*** Begin section ***

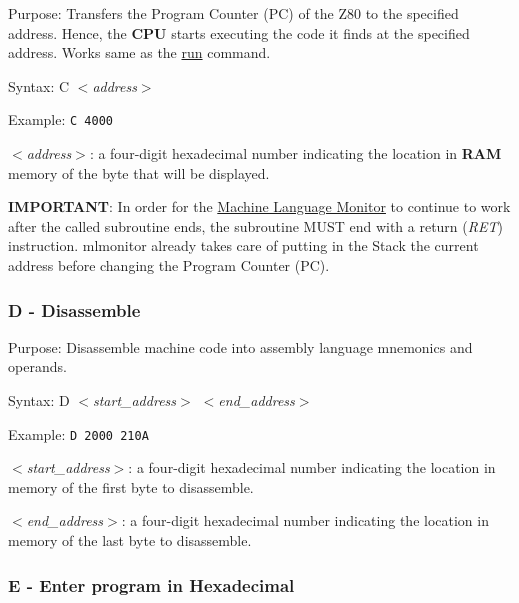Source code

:         Purpose: Transfers the Program Counter (PC) of the Z80 to the specified
        address. Hence, the \textbf{CPU} starts executing the code it finds at
        the specified address. Works same as the \hyperref[cmd:run]{run} command.

        Syntax: C \textit{$<$address$>$}

        Example: \texttt{C 4000}

        \hspace{1cm}\textit{$<$address$>$}: a four-digit hexadecimal number
        indicating the location in \textbf{RAM} memory of the byte that will be
        displayed.

        \textbf{IMPORTANT}: In order for the \hyperref[software:mlmonitor]
        {Machine Language Monitor} to continue to work after the called
        subroutine ends, the subroutine MUST end with a return (\textit{RET})
        instruction. mlmonitor already takes care of putting in the Stack the
        current address before changing the Program Counter (PC).

        \subsubsection{D - Disassemble}

        Purpose: Disassemble machine code into assembly language mnemonics and
        operands.

        Syntax: D \textit{$<$start\_address$>$ $<$end\_address$>$}

        Example: \texttt{D 2000 210A}

        \hspace{1cm}\textit{$<$start\_address$>$}: a four-digit hexadecimal
        number indicating the location in memory of the first byte to
        disassemble.

        \hspace{1cm}\textit{$<$end\_address$>$}: a four-digit hexadecimal
        number indicating the location in memory of the last byte to
        disassemble.

        \subsubsection{E - Enter program in Hexadecimal}

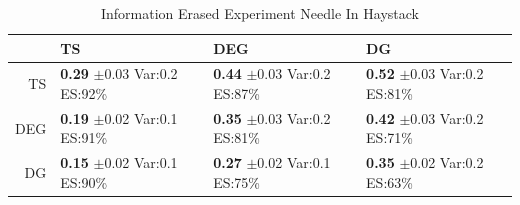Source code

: \documentclass[11pt,letterpaper]{article}
\begin{document}
\begin{table}[ht]
\centering
\caption{Information Erased Experiment Needle In Haystack} 
\begin{tabular}{rlll}
  \hline
 & TS & DEG &  DG \\ 
  \hline
TS & \makecell{\textbf{0.29} $\pm$0.03\\Var:0.2\\ES:92\%} & \makecell{\textbf{0.44} $\pm$0.03\\Var:0.2\\ES:87\%} & \makecell{\textbf{0.52} $\pm$0.03\\Var:0.2\\ES:81\%} \\ 
  DEG & \makecell{\textbf{0.19} $\pm$0.02\\Var:0.1\\ES:91\%} & \makecell{\textbf{0.35} $\pm$0.03\\Var:0.2\\ES:81\%} & \makecell{\textbf{0.42} $\pm$0.03\\Var:0.2\\ES:71\%} \\ 
   DG & \makecell{\textbf{0.15} $\pm$0.02\\Var:0.1\\ES:90\%} & \makecell{\textbf{0.27} $\pm$0.02\\Var:0.1\\ES:75\%} & \makecell{\textbf{0.35} $\pm$0.02\\Var:0.2\\ES:63\%} \\ 
   \hline
\end{tabular}
\end{table}
\end{document}
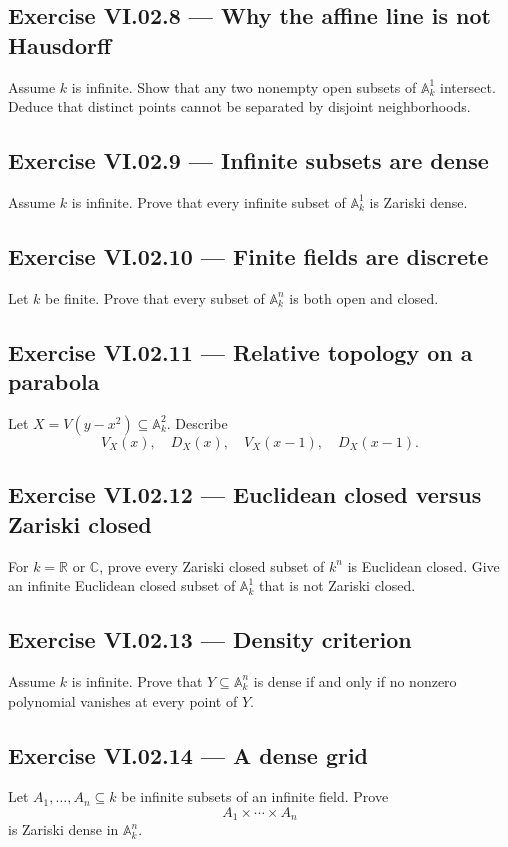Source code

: \subsection*{Exercise VI.02.8 --- Why the affine line is not Hausdorff}
\label{ex:vi02-8}
Assume \(k\) is infinite.  Show that any two nonempty open subsets of \(\mathbb A_k^1\)
intersect.  Deduce that distinct points cannot be separated by disjoint neighborhoods.

\subsection*{Exercise VI.02.9 --- Infinite subsets are dense}
\label{ex:vi02-9}
Assume \(k\) is infinite.  Prove that every infinite subset of \(\mathbb A_k^1\) is Zariski
dense.

\subsection*{Exercise VI.02.10 --- Finite fields are discrete}
\label{ex:vi02-10}
Let \(k\) be finite.  Prove that every subset of \(\mathbb A_k^n\) is both open and closed.

\subsection*{Exercise VI.02.11 --- Relative topology on a parabola}
\label{ex:vi02-11}
Let \(X=V(y-x^2)\subseteq\mathbb A_k^2\).  Describe
\[
V_X(x),\quad D_X(x),\quad V_X(x-1),\quad D_X(x-1).
\]

\subsection*{Exercise VI.02.12 --- Euclidean closed versus Zariski closed}
\label{ex:vi02-12}
For \(k=\mathbb R\) or \(\mathbb C\), prove every Zariski closed subset of \(k^n\) is
Euclidean closed.  Give an infinite Euclidean closed subset of \(\mathbb A_k^1\) that is not
Zariski closed.

\subsection*{Exercise VI.02.13 --- Density criterion}
\label{ex:vi02-13}
Assume \(k\) is infinite.  Prove that \(Y\subseteq\mathbb A_k^n\) is dense if and only if
no nonzero polynomial vanishes at every point of \(Y\).

\subsection*{Exercise VI.02.14 --- A dense grid}
\label{ex:vi02-14}
Let \(A_1,\dots,A_n\subseteq k\) be infinite subsets of an infinite field.  Prove
\[
A_1\times\cdots\times A_n
\]
is Zariski dense in \(\mathbb A_k^n\).


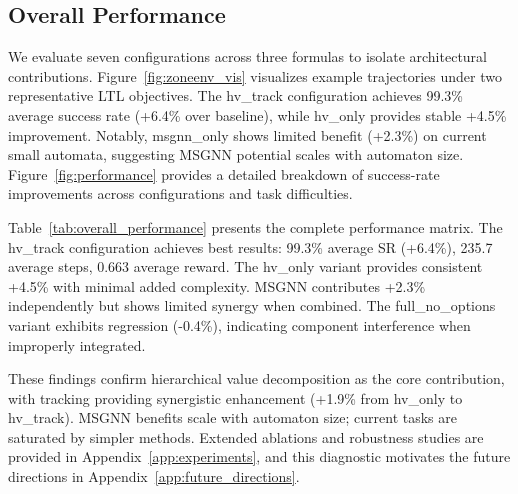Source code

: \documentclass{article}
\begin{document}
\begin{table}[t]
\centering
\caption{HV-Related Configuration Performance}
\label{tab:hv_comparison}
\end{table}

\subsection{Overall Performance}
We evaluate seven configurations across three formulas to isolate architectural contributions. Figure~\ref{fig:zoneenv_vis} visualizes example trajectories under two representative LTL objectives. The hv\_track configuration achieves 99.3\% average success rate (+6.4\% over baseline), while hv\_only provides stable +4.5\% improvement. Notably, msgnn\_only shows limited benefit (+2.3\%) on current small automata, suggesting MSGNN potential scales with automaton size. Figure~\ref{fig:performance} provides a detailed breakdown of success-rate improvements across configurations and task difficulties.






Table~\ref{tab:overall_performance} presents the complete performance matrix. The hv\_track configuration achieves best results: 99.3\% average SR (+6.4\%), 235.7 average steps, 0.663 average reward. The hv\_only variant provides consistent +4.5\% with minimal added complexity. MSGNN contributes +2.3\% independently but shows limited synergy when combined. The full\_no\_options variant exhibits regression (-0.4\%), indicating component interference when improperly integrated.

These findings confirm hierarchical value decomposition as the core contribution, with tracking providing synergistic enhancement (+1.9\% from hv\_only to hv\_track). MSGNN benefits scale with automaton size; current tasks are saturated by simpler methods. Extended ablations and robustness studies are provided in Appendix~\ref{app:experiments}, and this diagnostic motivates the future directions in Appendix~\ref{app:future_directions}.
\end{document}
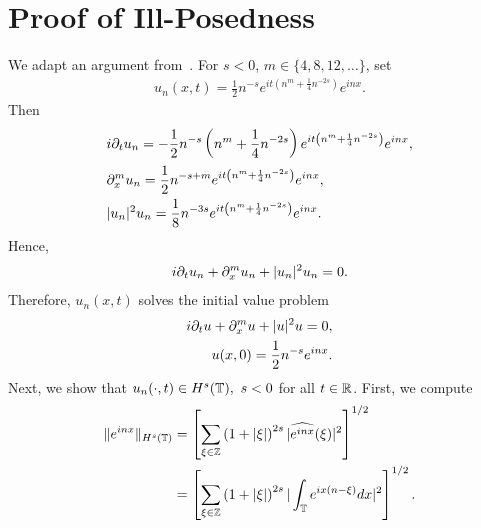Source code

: \section{Proof of Ill-Posedness}
We adapt an argument from~\cite{Burq_Gerad_Tzvetkov-An-instability-}. For $s<0$,
$m \in \{4, 8, 12, \dots\}$, set
%
%
%
%
\begin{equation}
	\label{nill-soln}
	\begin{split}
		u_{n}(x,t)=\frac{1}{2 }n^{-s}e^{it\left( n^{m}+\frac{1}{4}n^{-2s}
		\right)}e^{inx}.
	\end{split}
\end{equation}
%
%
Then
%
%
\begin{equation*}
	\begin{split}
		& i \partial_t u_{n}
		= -\frac{1}{2 }n^{-s}\left( n^{m}+\frac{1}{4}n^{-2s} \right)e^{it\left(
		n^{m}+ \frac{1}{4}n^{-2s} \right)}e^{inx},
		\\
		& \partial_x^{m}u_{n}  = \frac{1}{2 }n^{-s+m}e^{it\left(
		n^{m}+\frac{1}{4}n^{-2s} \right)}e^{inx},
		\\
		& | u_{n} |^{2}u_{n}  = \frac{1}{8 }n^{-3s}e^{it\left(
		n^{m}+\frac{1}{4}n^{-2s} \right)}e^{inx}.
	\end{split}
\end{equation*}
%
%
Hence,
%
%
\begin{equation*}
	\begin{split}
		i \partial_t u_{n} + \partial_x^{m}u_{n} + | u_{n} |^{2} u_{n}
		=0.
	\end{split}
\end{equation*}
%
%
Therefore, $u_{n}(x,t)$ solves the initial value problem
%
%
\begin{gather*}
	\begin{split}
		i \partial_t u + \partial_x^m u + | u |^{2}u = 0,
		\\
    u(x,0) = \frac{1}{2 }n^{-s}e^{inx}.
	\end{split}
\end{gather*}
%
%
Next, we show that $u_{n}(\cdot, t) \in H^{s}(\mathbb{T}), \text{ } s < 0$ for all $t
\in \mathbb{R}$.  First, we compute
%
%
\begin{equation*}
	\begin{split}
		\|e^{inx}\|_{H^{s}(\mathbb{T})}
		& =  \left[ \sum_{\xi \in \mathbb{Z}} \left( 1+ | \xi |
		\right)^{2s} | \widehat{e^{inx}}(\xi) |^{2} \right]^{1/2}
		\\
		& =  \left[ \sum_{\xi \in \mathbb{Z}} \left( 1 + | \xi | \right)^{2s} |
		\int_{\mathbb{T}}e^{ix(n- \xi)}dx |^{2}\right]^{1/2}.
	\end{split}
\end{equation*}
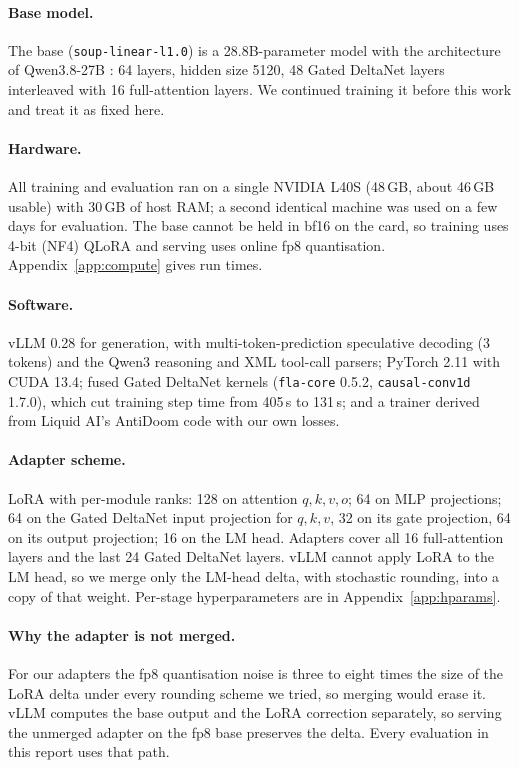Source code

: \documentclass[11pt]{article}
\begin{document}
\paragraph{Base model.} The base (\texttt{soup-linear-l1.0}) is a 28.8B-parameter model with the architecture of Qwen3.8-27B \citep{qwen38}: 64 layers, hidden size 5120, 48 Gated DeltaNet layers \citep{yang2025gdn} interleaved with 16 full-attention layers. We continued training it before this work and treat it as fixed here.

\paragraph{Hardware.} All training and evaluation ran on a single NVIDIA L40S (48\,GB, about 46\,GB usable) with 30\,GB of host RAM; a second identical machine was used on a few days for evaluation. The base cannot be held in bf16 on the card, so training uses 4-bit (NF4) QLoRA \citep{dettmers2023qlora} and serving uses online fp8 quantisation. Appendix~\ref{app:compute} gives run times.

\paragraph{Software.} vLLM 0.28 \citep{kwon2023vllm} for generation, with multi-token-prediction speculative decoding (3 tokens) and the Qwen3 reasoning and XML tool-call parsers; PyTorch 2.11 with CUDA 13.4; fused Gated DeltaNet kernels (\texttt{fla-core} 0.5.2, \texttt{causal-conv1d} 1.7.0), which cut training step time from 405\,s to 131\,s; and a trainer derived from Liquid AI's AntiDoom code with our own losses.

\paragraph{Adapter scheme.} LoRA \citep{hu2022lora} with per-module ranks: 128 on attention $q,k,v,o$; 64 on MLP projections; 64 on the Gated DeltaNet input projection for $q,k,v$, 32 on its gate projection, 64 on its output projection; 16 on the LM head. Adapters cover all 16 full-attention layers and the last 24 Gated DeltaNet layers. vLLM cannot apply LoRA to the LM head, so we merge only the LM-head delta, with stochastic rounding, into a copy of that weight. Per-stage hyperparameters are in Appendix~\ref{app:hparams}.

\paragraph{Why the adapter is not merged.} For our adapters the fp8 quantisation noise is three to eight times the size of the LoRA delta under every rounding scheme we tried, so merging would erase it. vLLM computes the base output and the LoRA correction separately, so serving the unmerged adapter on the fp8 base preserves the delta. Every evaluation in this report uses that path.
\end{document}
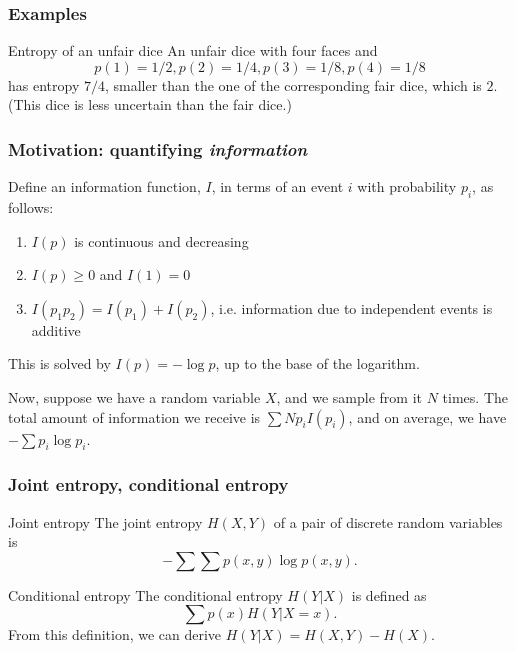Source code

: \documentclass{beamer}
\begin{document}
\begin{frame}
  \frametitle{Examples}
  \begin{exampleblock}{Entropy of an unfair dice}
    An unfair dice with four faces and \[ p(1) = 1/2, p(2) = 1/4, p(3) = 1/8, p(4) = 1/8 \] has entropy $7/4$, smaller than the one of the corresponding fair dice, which is $2$. (This dice is less uncertain than the fair dice.)
  \end{exampleblock}
\end{frame}

\begin{frame}
  \frametitle{Motivation: quantifying \emph{information}}
  Define an information function, $I$, in terms of an event $i$ with probability $p_i$, as follows: \pause
  \begin{enumerate}
    \item $I(p)$ is continuous and decreasing \pause
    \item $I(p) \ge 0$ and $I(1) = 0$ \pause
    \item $I(p_1p_2) = I(p_1) + I(p_2)$, i.e. information due to independent events is additive \pause
  \end{enumerate}
  This is solved by $I(p) = - \log p$, up to the base of the logarithm. \pause

  Now, suppose we have a random variable $X$, and we sample from it $N$ times. The total amount of information we receive is $\sum N p_i I(p_i)$, and on average, we have $- \sum p_i \log p_i$.
\end{frame}

\begin{frame}
  \frametitle{Joint entropy, conditional entropy}
  \begin{block}{Joint entropy}
    The joint entropy $H(X, Y)$ of a pair of discrete random variables is \[ - \sum \sum p(x, y) \log p(x, y). \]
  \end{block} \pause

  \begin{block}{Conditional entropy}
    The conditional entropy $H(Y|X)$ is defined as \[ \sum p(x) H(Y | X = x). \] \pause
    From this definition, we can derive $H(Y|X) = H(X, Y) - H(X)$.
  \end{block}
\end{frame}
\end{document}
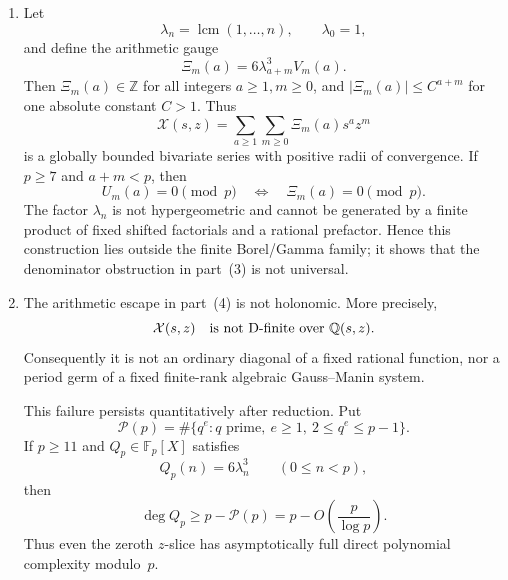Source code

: \begin{proposition}
\begin{enumerate}
\item Let
  \[
   \lambda_n=\operatorname {lcm}(1,\ldots,n),\qquad \lambda_0=1,
  \]
  and define the arithmetic gauge
  \begin{equation}
   \Xi_m(a)=6\lambda_{a+m}^3V_m(a).
   \label{eq:lcm-gap-gauge}
  \end{equation}
  Then $\Xi_m(a)\in\mathbb Z$ for all integers $a\geq1,m\geq0$, and
  $|\Xi_m(a)|\leq C^{a+m}$ for one absolute constant $C>1$.  Thus
  \[
   \mathcal X(s,z)=\sum_{a\geq1}\sum_{m\geq0}\Xi_m(a)s^az^m
  \]
  is a globally bounded bivariate series with positive radii of
  convergence.  If $p\geq7$ and $a+m<p$, then
  \begin{equation}
   U_m(a)=0\pmod p
   \quad\Longleftrightarrow\quad
   \Xi_m(a)=0\pmod p.
   \label{eq:lcm-gap-unit-equivalence}
  \end{equation}
  The factor $\lambda_n$ is not hypergeometric and cannot be generated by
  a finite product of fixed shifted factorials and a rational prefactor.
  Hence this construction lies outside the finite Borel/Gamma family; it
  shows that the denominator obstruction in part~(3) is not universal.

\item The arithmetic escape in part~(4) is not holonomic.  More precisely,
  \[
   \mathcal X(s,z)\quad\hbox{is not D-finite over }\mathbb Q(s,z).
  \]
  Consequently it is not an ordinary diagonal of a fixed rational
  function, nor a period germ of a fixed finite-rank algebraic
  Gauss--Manin system.

  This failure persists quantitatively after reduction.  Put
  \[
   \mathcal P(p)=
   \#\{q^e: q\text{ prime},\ e\geq1,\ 2\leq q^e\leq p-1\}.
  \]
  If \(p\geq11\) and \(Q_p\in\mathbb F_p[X]\) satisfies
  \[
   Q_p(n)=6\lambda_n^3\qquad(0\leq n<p),
  \]
  then
  \begin{equation}
   \deg Q_p\geq p-\mathcal P(p)
   =p-O\!\left(\frac p{\log p}\right).
   \label{eq:lcm-gauge-interpolation-degree}
  \end{equation}
  Thus even the zeroth \(z\)-slice has asymptotically full direct
  polynomial complexity modulo~\(p\).
\end{enumerate}
\end{proposition}

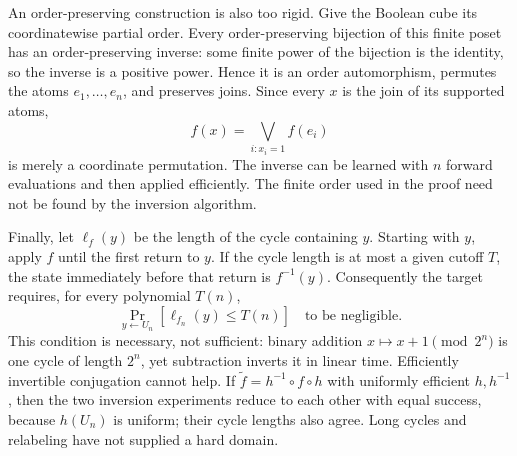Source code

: \documentclass[11pt,a4paper]{article}
\numberwithin{equation}{section}
\begin{document}
An order-preserving construction is also too rigid. Give the Boolean
cube its coordinatewise partial order. Every order-preserving bijection
of this finite poset has an order-preserving inverse: some finite power
of the bijection is the identity, so the inverse is a positive power.
Hence it is an order automorphism, permutes the atoms $e_1,\ldots,e_n$,
and preserves joins. Since every $x$ is the join of its supported atoms,
\[
 f(x)=\bigvee_{i:x_i=1}f(e_i)
\]
is merely a coordinate permutation. The inverse can be learned with
$n$ forward evaluations and then applied efficiently. The finite order
used in the proof need not be found by the inversion algorithm.

Finally, let $\ell_f(y)$ be the length of the cycle containing $y$.
Starting with $y$, apply $f$ until the first return to $y$. If the cycle
length is at most a given cutoff $T$, the state immediately before that
return is $f^{-1}(y)$. Consequently the target requires, for every
polynomial $T(n)$,
\begin{equation}\label{eq:50:cycles}
 \Pr_{y\leftarrow U_n}[\ell_{f_n}(y)\le T(n)]
        \quad\text{to be negligible.}
\end{equation}
This condition is necessary, not sufficient: binary addition
$x\mapsto x+1\pmod{2^n}$ is one cycle of length $2^n$, yet subtraction
inverts it in linear time. Efficiently invertible conjugation cannot
help. If $\widetilde f=h^{-1}\circ f\circ h$ with uniformly efficient
$h,h^{-1}$, then the two inversion experiments reduce to each other
with equal success, because $h(U_n)$ is uniform; their cycle lengths
also agree. Long cycles and relabeling have not supplied a hard domain.
\end{document}
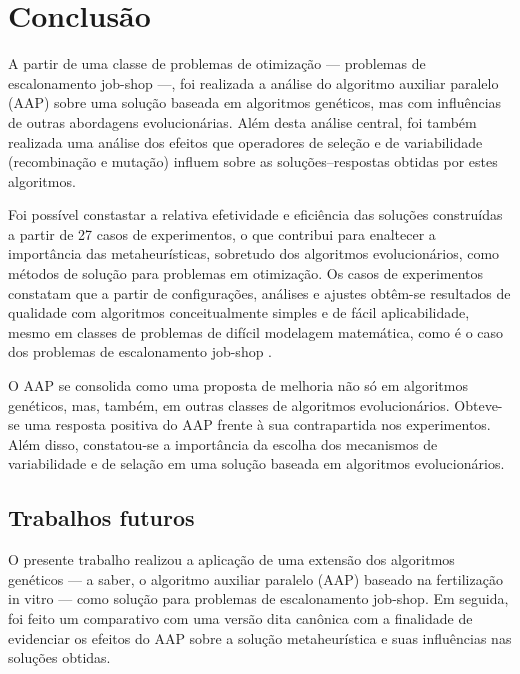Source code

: \documentclass[relatorio,nocolorlinks]{inf-ufg}
\begin{document}
\chapter{Conclus\~{a}o}
\label{conclusao}

A partir de uma classe de problemas de otimiza\c{c}\~{a}o --- problemas de escalonamento job-shop ---, foi realizada a an\'{a}lise do algoritmo
auxiliar paralelo (AAP) sobre uma solu\c{c}\~{a}o baseada em algoritmos gen\'{e}ticos, mas com influ\^{e}ncias de outras abordagens
evolucion\'{a}rias. Al\'{e}m desta an\'{a}lise central, foi tamb\'{e}m realizada uma an\'{a}lise dos efeitos que operadores de sele\c{c}\~{a}o
e de variabilidade (recombina\c{c}\~{a}o e muta\c{c}\~{a}o) influem sobre as solu\c{c}\~{o}es--respostas obtidas por estes algoritmos.

Foi poss\'{i}vel constastar a relativa efetividade e efici\^{e}ncia das solu\c{c}\~{o}es constru\'{i}das a partir de 27 casos de experimentos,
o que contribui para enaltecer a import\^{a}ncia das metaheur\'{i}sticas, sobretudo dos algoritmos evolucion\'{a}rios, como m\'{e}todos de
solu\c{c}\~{a}o para problemas em otimiza\c{c}\~{a}o. Os casos de experimentos constatam que a partir de configura\c{c}\~{o}es, an\'{a}lises e
ajustes obt\^{e}m-se resultados de qualidade com algoritmos conceitualmente simples e de f\'{a}cil aplicabilidade, mesmo em classes de problemas
de dif\'{i}cil modelagem matem\'{a}tica, como \'{e} o caso dos problemas de escalonamento job-shop \cite{French1982}.

O AAP se consolida como uma proposta de melhoria n\~{a}o s\'{o} em algoritmos gen\'{e}ticos, mas, tamb\'{e}m, em outras classes de algoritmos
evolucion\'{a}rios. Obteve-se uma resposta positiva do AAP frente \`{a} sua contrapartida nos experimentos. Al\'{e}m disso, constatou-se a
import\^{a}ncia da escolha dos mecanismos de variabilidade e de sela\c{c}\~{a}o em uma solu\c{c}\~{a}o baseada em algoritmos evolucion\'{a}rios.

\section{Trabalhos futuros}

O presente trabalho realizou a aplica\c{c}\~{a}o de uma extens\~{a}o dos algoritmos gen\'{e}ticos --- a saber, o algoritmo auxiliar
paralelo (AAP) baseado na fertiliza\c{c}\~{a}o in vitro --- como solu\c{c}\~{a}o para problemas de escalonamento job-shop. Em seguida,
foi feito um comparativo com uma vers\~{a}o dita can\^{o}nica com a finalidade de evidenciar os efeitos do AAP sobre a solu\c{c}\~{a}o
metaheur\'{i}stica e suas influ\^{e}ncias nas solu\c{c}\~{o}es obtidas.
\end{document}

*** End section ***

_Exercise requirements:_ Copy out every line in the records where the word "four" is found.

_Answer box:_
        \hspace{1cm}\textit{$<$address$>$}: a four-digit hexadecimal number
        \hspace{1cm}\textit{$<$start\_address$>$}: a four-digit hexadecimal
        \hspace{1cm}\textit{$<$end\_address$>$}: a four-digit hexadecimal
    An unfair dice with four faces and \[ p(1) = 1/2, p(2) = 1/4, p(3) = 1/8, p(4) = 1/8 \] has entropy $7/4$, smaller than the one of the corresponding fair dice, which is $2$. (This dice is less uncertain than the fair dice.)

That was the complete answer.